Dopo la morte di Domiziano, intorno al 96, Giovanni poté ritornare ad Efeso dove morì ultracentenario sotto l’impero di Traiano, forse nel 104. Sicché egli fu non soltanto il più giovane degli apostoli ma anche il più longevo. A un certo momento si sparse addirittura la voce che non sarebbe morto. E dopo la sua scomparsa fiorì la leggenda che fosse stato assunto in cielo anche con il corpo, come la Vergine: quando ebbe compiuto i novantanove anni, un angelo o il Signore stesso, secondo un’altra versione, lo avvertì che sarebbe morto la domenica successiva. «La domenica seguente» narra la Leggenda Aurea «tutto il popolo si radunò nella chiesa e l’apostolo predicò fino all’alba esortando tutti ad essere fermi nella fede e ferventi nell’eseguire gli ordini di Dio. Fece poi scavare una fossa quadrata vicino all’altare e ordinò che la terra scavata fosse gettata fuori della chiesa. Discese poi nella fossa, stese le mani verso il cielo e disse: “Invitato al tuo banchetto, o Signore, io vengo rendendoti grazie perché ti sei degnato di porgermi questo invito: tu sai che l’ho desiderato con tutto il cuore”. Quando il santo ebbe finito di pregare, una luce così sfolgorante lo avvolse che nessuno riuscì più a vederlo. Quando la luce disparve la fossa fu trovata piena di manna ed ancor oggi la manna nasce da questa fossa come sgorga dalla terra una fonte.»
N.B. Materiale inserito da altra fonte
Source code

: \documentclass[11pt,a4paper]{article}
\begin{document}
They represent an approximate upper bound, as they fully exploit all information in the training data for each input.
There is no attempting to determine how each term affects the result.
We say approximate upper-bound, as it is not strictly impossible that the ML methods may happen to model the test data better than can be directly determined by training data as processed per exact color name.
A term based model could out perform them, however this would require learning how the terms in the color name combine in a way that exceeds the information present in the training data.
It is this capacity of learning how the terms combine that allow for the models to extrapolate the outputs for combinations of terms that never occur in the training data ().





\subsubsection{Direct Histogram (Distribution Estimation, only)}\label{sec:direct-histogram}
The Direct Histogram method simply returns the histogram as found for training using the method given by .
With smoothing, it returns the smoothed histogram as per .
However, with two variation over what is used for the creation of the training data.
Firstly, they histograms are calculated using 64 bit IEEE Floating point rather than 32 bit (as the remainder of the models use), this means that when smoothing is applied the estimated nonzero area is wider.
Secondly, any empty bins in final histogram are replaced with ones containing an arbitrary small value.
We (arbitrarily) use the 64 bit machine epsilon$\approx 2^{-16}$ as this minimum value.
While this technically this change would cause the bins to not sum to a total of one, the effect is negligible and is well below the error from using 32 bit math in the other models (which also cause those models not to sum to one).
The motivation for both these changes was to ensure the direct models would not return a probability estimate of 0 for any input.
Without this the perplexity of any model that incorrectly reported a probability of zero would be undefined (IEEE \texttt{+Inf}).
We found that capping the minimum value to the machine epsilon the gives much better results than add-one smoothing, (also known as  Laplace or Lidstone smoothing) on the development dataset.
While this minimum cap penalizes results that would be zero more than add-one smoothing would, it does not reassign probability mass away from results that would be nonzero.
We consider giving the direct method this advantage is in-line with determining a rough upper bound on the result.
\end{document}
La leggenda nasceva dall’erronea interpretazione di un passo del suo vangelo, là dove egli riferisce le parole del Cristo a Pietro che gli aveva chiesto dell’Evangelista: «Se voglio che egli rimanga finché io venga, che importa a te?». Lo stesso Giovanni in tardissima età volle correggere quella falsa interpretazione inserendo al versetto 23 una esplicita smentita. Ma le leggende sono più solide di una quercia, sicché Dante stesso la fa smentire allo stesso apostolo nel Paradiso:
In terra è il mio corpo, e saragli
tanto con li altri, che ’l numero nostro
con l’etterno proposito s’agguagli.
A Efeso compose il suo vangelo che, pur integrando i sinottici con particolari omessi dagli altri, come la prima cacciata dei mercanti dal tempio, il proclamarsi uomo, la sete sulla croce o il costato squarciato, è essenzialmente dottrinale con la finalità di corroborare la fede salvifica nella verità umana, messianica e divina del Cristo minacciata dall’insorgente gnosticismo: «Molti altri segni fece Gesù in presenza dei suoi discepoli» scrive (20, 30-31) «ma non sono stati scritti in questo libro. Questi sono stati scritti perché crediate che Gesù è il Cristo, il Figlio di Dio, e perché credendo abbiate la vita nel suo nome».
Oltre all’Apocalisse e al Vangelo scrisse anche tre Epistole di cui la prima sembra quasi un prologo al suo vangelo perché ve ne sono riassunti tutti i grandi temi. In essa è sottolineato soprattutto l’ultimo insegnamento di Giovanni che prima di morire, secondo quanto ci è testimoniato, non cessava di raccomandare di amarsi l’un l’altro: «Carissimi,» scriveva «se Dio ci ha amato, anche noi dobbiamo amarci gli uni gli altri. Nessuno ha mai visto Dio; se ci amiamo gli uni gli altri, rimane in noi e l’amore di lui è perfetto in noi. Da questo si riconosce che noi rimaniamo in lui ed egli in noi...».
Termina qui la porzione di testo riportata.